Menjadi seorang full time mother ternyata benar-benar menguji keimananku. Tidak hanya menghadapi urusan rumah tangga yang tak pernah ada habisnya, juga menghadapi energi anak-anak yang entah kapan habisnya. Nggak low bat - low bat!
Yang paling membuat kepala ini pusing adalah mainan yang berantakan di mana-mana. Sebenarnya apa pantas sih disebut berantakan? Kesannya, mainan anak-anak adalah momok yang menyebalkan buat seorang ibu (juga Ayah ya). Padahal bermain adalah hak seorang anak.
Ketika si anak mengeluarkan buku-buku yang disusun rapi oleh ibunya atau ayahnya, berarti dia berminat untuk melihat isi buku itu. Ya, kan?

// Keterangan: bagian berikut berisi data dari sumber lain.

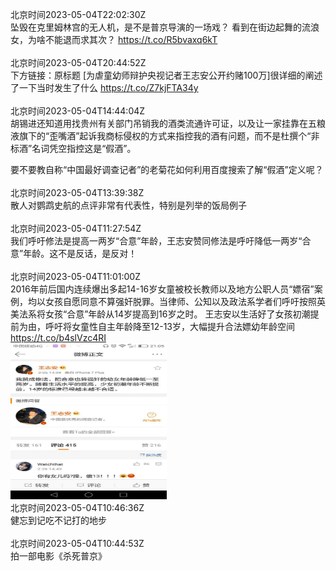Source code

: 北京时间2023-05-04T22:02:30Z<br>坠毁在克里姆林宫的无人机，是不是普京导演的一场戏？
看到在街边起舞的流浪女，为啥不能退而求其次？
https://t.co/R5bvaxq6kT<br><br>北京时间2023-05-04T20:44:52Z<br>下方链接：原标题 [为虐童幼师辩护央视记者王志安公开约赌100万]很详细的阐述了一下当时发生了什么
https://t.co/Z7kjFTA34y<br><br>北京时间2023-05-04T14:44:04Z<br>胡锡进还知道用找贵州有关部门吊销我的酒类流通许可证，以及让一家挂靠在五粮液旗下的“歪嘴酒”起诉我商标侵权的方式来指控我的酒有问题，而不是杜撰个“非标酒”名词凭空指控这是“假酒”。

要不要教自称“中国最好调查记者”的老菊花如何利用百度搜索了解“假酒”定义呢？<br><br>北京时间2023-05-04T13:39:38Z<br>散人对鹦鹉史航的点评非常有代表性，特别是列举的饭局例子<br><br>北京时间2023-05-04T11:27:54Z<br>我们呼吁修法是提高一两岁“合意”年龄，王志安赞同修法是呼吁降低一两岁“合意”年龄。这不是反话，是反对！<br><br>北京时间2023-05-04T11:01:00Z<br>2016年前后国内连续爆出多起14-16岁女童被校长教师以及地方公职人员“嫖宿”案例，均以女孩自愿同意不算强奸脱罪。当律师、公知以及政法系学者们呼吁按照英美法系将女孩“合意”年龄从14岁提高到16岁之时。
王志安以生活好了女孩初潮提前为由，呼吁将女童性自主年龄降至12-13岁，大幅提升合法嫖幼年龄空间 https://t.co/b4slVzc4RI<br><img src='/temp/2023/1653957873427419137_0.jpg' width='250' height='250'><br>北京时间2023-05-04T10:46:36Z<br>健忘到记吃不记打的地步<br><br>北京时间2023-05-04T10:44:53Z<br>拍一部电影《杀死普京》<br><br>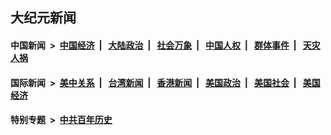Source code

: ## 大纪元新闻

#### 中国新闻 &nbsp;>&nbsp; [中国经济](indexes/ncid283/README.md?06042045) &nbsp;| &nbsp; [大陆政治](indexes/ncid277/README.md?06042045) &nbsp;| &nbsp; [社会万象](indexes/ncid282/README.md?06042045) &nbsp;| &nbsp; [中国人权](indexes/ncid278/README.md?06042045) &nbsp;| &nbsp; [群体事件](indexes/ncid279/README.md?06042045) &nbsp;| &nbsp; [天灾人祸](indexes/ncid280/README.md?06042045)

#### 国际新闻 &nbsp;>&nbsp; [美中关系](indexes/nf1412576/README.md?06042045) &nbsp;| &nbsp; [台湾新闻](indexes/ncid1349361/README.md?06042045) &nbsp;| &nbsp; [香港新闻](indexes/ncid1349362/README.md?06042045) &nbsp;| &nbsp; [美国政治](indexes/ncid1078159/README.md?06042045) &nbsp;| &nbsp; [美国社会](indexes/ncid1078160/README.md?06042045) &nbsp;| &nbsp; [美国经济](indexes/ncid1078158/README.md?06042045)

#### 特别专题 &nbsp;>&nbsp; [中共百年历史](https://github.com/epoch-news/epoch-special/blob/master/README.md?06042045)  
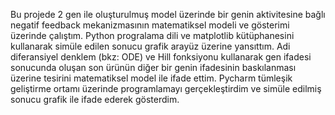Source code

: Bu projede 2 gen ile oluşturulmuş model üzerinde bir genin aktivitesine bağlı negatif feedback mekanizmasının matematiksel modeli ve gösterimi üzerinde çalıştım. Python progralama dili ve matplotlib kütüphanesini kullanarak simüle edilen sonucu grafik arayüz üzerine yansıttım. Adi diferansiyel denklem (bkz: ODE) ve Hill fonksiyonu kullanarak gen ifadesi sonucunda oluşan son ürünün diğer bir genin ifadesinin baskılanması üzerine tesirini matematiksel model ile ifade ettim. Pycharm tümleşik geliştirme ortamı üzerinde programlamayı gerçekleştirdim ve simüle edilmiş sonucu grafik ile ifade ederek gösterdim.
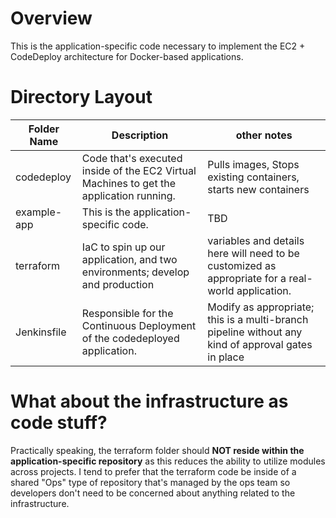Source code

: # Overview

This is the application-specific code necessary to implement the EC2 + CodeDeploy architecture for Docker-based
applications.

# Directory Layout

| Folder Name | Description                                                                             | other notes                                                                                        |
|-------------|-----------------------------------------------------------------------------------------|----------------------------------------------------------------------------------------------------|
| codedeploy  | Code that's executed inside of the EC2 Virtual Machines to get the application running. | Pulls images, Stops existing containers, starts new containers                                     |
| example-app | This is the application-specific code.                                                  | TBD                                                                                                |
| terraform   | IaC to spin up our application, and two environments; develop and production            | variables and details here will need to be customized as appropriate for a real-world application. |
| Jenkinsfile | Responsible for the Continuous Deployment of the codedeployed application.              | Modify as appropriate; this is a multi-branch pipeline without any kind of approval gates in place |

# What about the infrastructure as code stuff?

Practically speaking, the terraform folder should **NOT reside within the application-specific repository** as this
reduces
the ability to utilize modules across projects. I tend to prefer that the terraform code be inside of a shared "Ops"
type of repository that's managed by the ops team so developers don't need to be concerned about anything related to the
infrastructure.
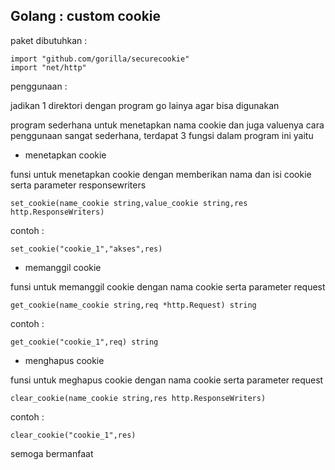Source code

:## Golang : custom cookie

paket dibutuhkan : 

	import "github.com/gorilla/securecookie"
	import "net/http"

penggunaan : 

jadikan 1 direktori dengan program go lainya agar bisa digunakan

program sederhana untuk menetapkan nama cookie dan juga valuenya
cara penggunaan sangat sederhana, terdapat 3 fungsi dalam program
ini yaitu

* menetapkan cookie


funsi untuk menetapkan cookie dengan memberikan nama dan isi cookie serta parameter responsewriters

	set_cookie(name_cookie string,value_cookie string,res http.ResponseWriters)

contoh : 
	
	set_cookie("cookie_1","akses",res)


* memanggil cookie


funsi untuk memanggil cookie dengan nama cookie serta parameter request

	get_cookie(name_cookie string,req *http.Request) string

contoh : 

	get_cookie("cookie_1",req) string


* menghapus cookie


funsi untuk meghapus cookie dengan nama cookie serta parameter request

	clear_cookie(name_cookie string,res http.ResponseWriters)

contoh : 

	clear_cookie("cookie_1",res)





semoga bermanfaat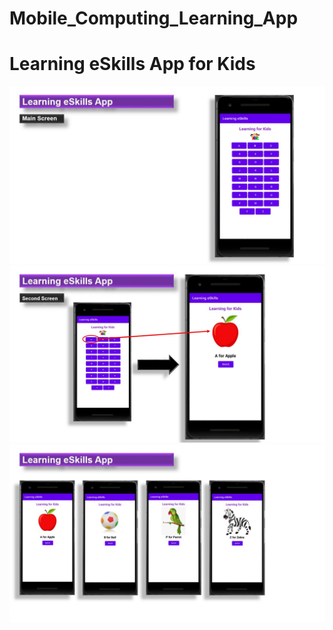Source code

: # Mobile_Computing_Learning_App
# Learning eSkills App for Kids
![Semantic description of image](/Pdf/Slide1.jpg "Image Title")
![Semantic description of image](/Pdf/Slide2.jpg "Image Title")
![Semantic description of image](/Pdf/Slide3.jpg "Image Title")
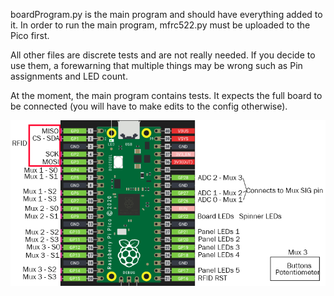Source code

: boardProgram.py is the main program and should have everything added to it. In order to run the main program, mfrc522.py must be uploaded to the Pico first.

All other files are discrete tests and are not really needed. If you decide to use them, a forewarning that multiple things may be wrong such as Pin assignments and LED count.

At the moment, the main program contains tests. It expects the full board to be connected (you will have to make edits to the config otherwise).

![](https://github.com/djbr240/BoardProgram/blob/main/wiringDiagram.png)
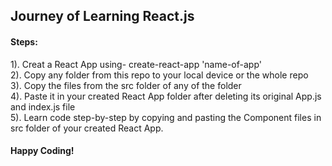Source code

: ## Journey of Learning React.js
#### Steps:
1). Creat a React App using- create-react-app 'name-of-app' <br>
2). Copy any folder from this repo to your local device or the whole repo<br>
3). Copy the files from the src folder of any of the folder<br>
4). Paste it in your created React App folder after deleting its original App.js and index.js file<br>
5). Learn code step-by-step by copying and pasting the Component files in src folder of your created React App.<br>

#### Happy Coding!
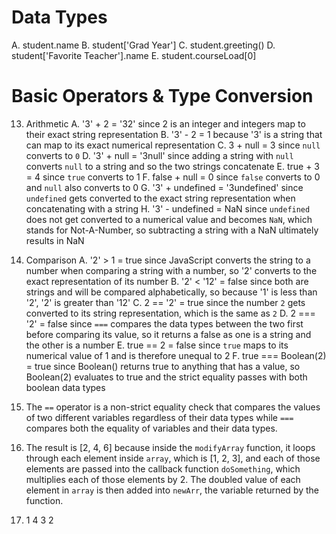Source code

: # Data Types
A. student.name
B. student['Grad Year']
C. student.greeting() 
D. student['Favorite Teacher'].name
E. student.courseLoad[0]

# Basic Operators & Type Conversion
13. Arithmetic
    A. '3' + 2 = '32' since 2 is an integer and integers map to their exact string representation
    B. '3' - 2 = 1 because '3' is a string that can map to its exact numerical representation
    C. 3 + null = 3 since `null` converts to `0` 
    D. '3' + null = '3null' since adding a string with `null` converts `null` to a string and so the two strings concatenate
    E. true + 3 = 4 since `true` converts to 1
    F. false + null = 0 since `false` converts to 0 and `null` also converts to 0 
    G. '3' + undefined = '3undefined' since `undefined` gets converted to the exact string representation when concatenating with a string
    H. '3' - undefined = NaN since `undefined` does not get converted to a numerical value and becomes `NaN`, which stands for Not-A-Number, so subtracting a string with a NaN ultimately results in NaN

14. Comparison
    A. '2' > 1 = true since JavaScript converts the string to a number when comparing a string with a number, so '2' converts to the exact representation of its number
    B. '2' < '12' = false since both are strings and will be compared alphabetically, so because '1' is less than '2', '2' is greater than '12'
    C. 2 == '2' = true since the number `2` gets converted to its string representation, which is the same as `2`
    D. 2 === '2' = false since `===` compares the data types between the two first before comparing its value, so it returns a false as one is a string and the other is a number
    E. true == 2 = false since `true` maps to its numerical value of 1 and is therefore unequal to 2
    F. true === Boolean(2) = true since Boolean() returns true to anything that has a value, so Boolean(2) evaluates to true and the strict equality passes with both boolean data types

15. The `==` operator is a non-strict equality check that compares the values of two different variables regardless of their data types while `===` compares both the equality of variables and their data types.

17. The result is [2, 4, 6] because inside the `modifyArray` function, it loops through each element inside `array`, which is [1, 2, 3], and each of those elements are passed into the callback function `doSomething`, which multiplies each of those elements by 2. The doubled value of each element in `array` is then added into `newArr`, the variable returned by the function. 


19. 1
    4
    3
    2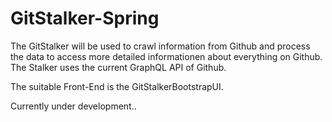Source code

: # GitStalker-Spring

The GitStalker will be used to crawl information from Github and process the data to access more detailed informationen about everything on Github. 
The Stalker uses the current GraphQL API of Github. 

The suitable Front-End is the GitStalkerBootstrapUI.

Currently under development..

Atau ketika si anak sibuk menarik-narik tutup kotak lego, lalu mengeluarkan isinya, membuat aneka bentuk yang menurutnya menarik, setelah itu diletakkan di mana pun di suka, itu pun pertanda anak kita cenderung aktif-kreatif kan ya?
Lalu, bagaimana sih agar rumah tidak terus menerus dalam kondisi berantakan? Bikin pusiiiing.
Melatih anak untuk meletakkan kembali mainannya sudah kulakukan. Tapi tidak selalu mulus, sesuai dengan keinginan seorang ibu. Lihat saja, nggak pagi, nggak siang, nggak malam, nggak perlu nunggu sejam, di sana sini pasti nemu mainan.
Padahal kotak penyimpan mainan sudah diletakkan di tempat yang mudah dijangkau. Agar mudah dikembalikan ke tempatnya. Tetapi, toh akhirnya tangan ibu juga yang harus membersihkannya.
Pernah suatu kali, aku minta kepada kedua anak balitaku agar mengembalikan buku-buku yang berserakan di atas kasur. Badanku yang penat, lelah, makin lieur (pusing) ketika melihat kasur yang empuk dipenuhi oleh serakan buku. Ampyuuun deh.
"Alma, Tiara, tolong bereskan buku-buku ini."
"Duh tanganku pegel, Bu," sahut si sulung, Alma.
"Tanganku pegel, Bu," tiru si tengah, Tiara.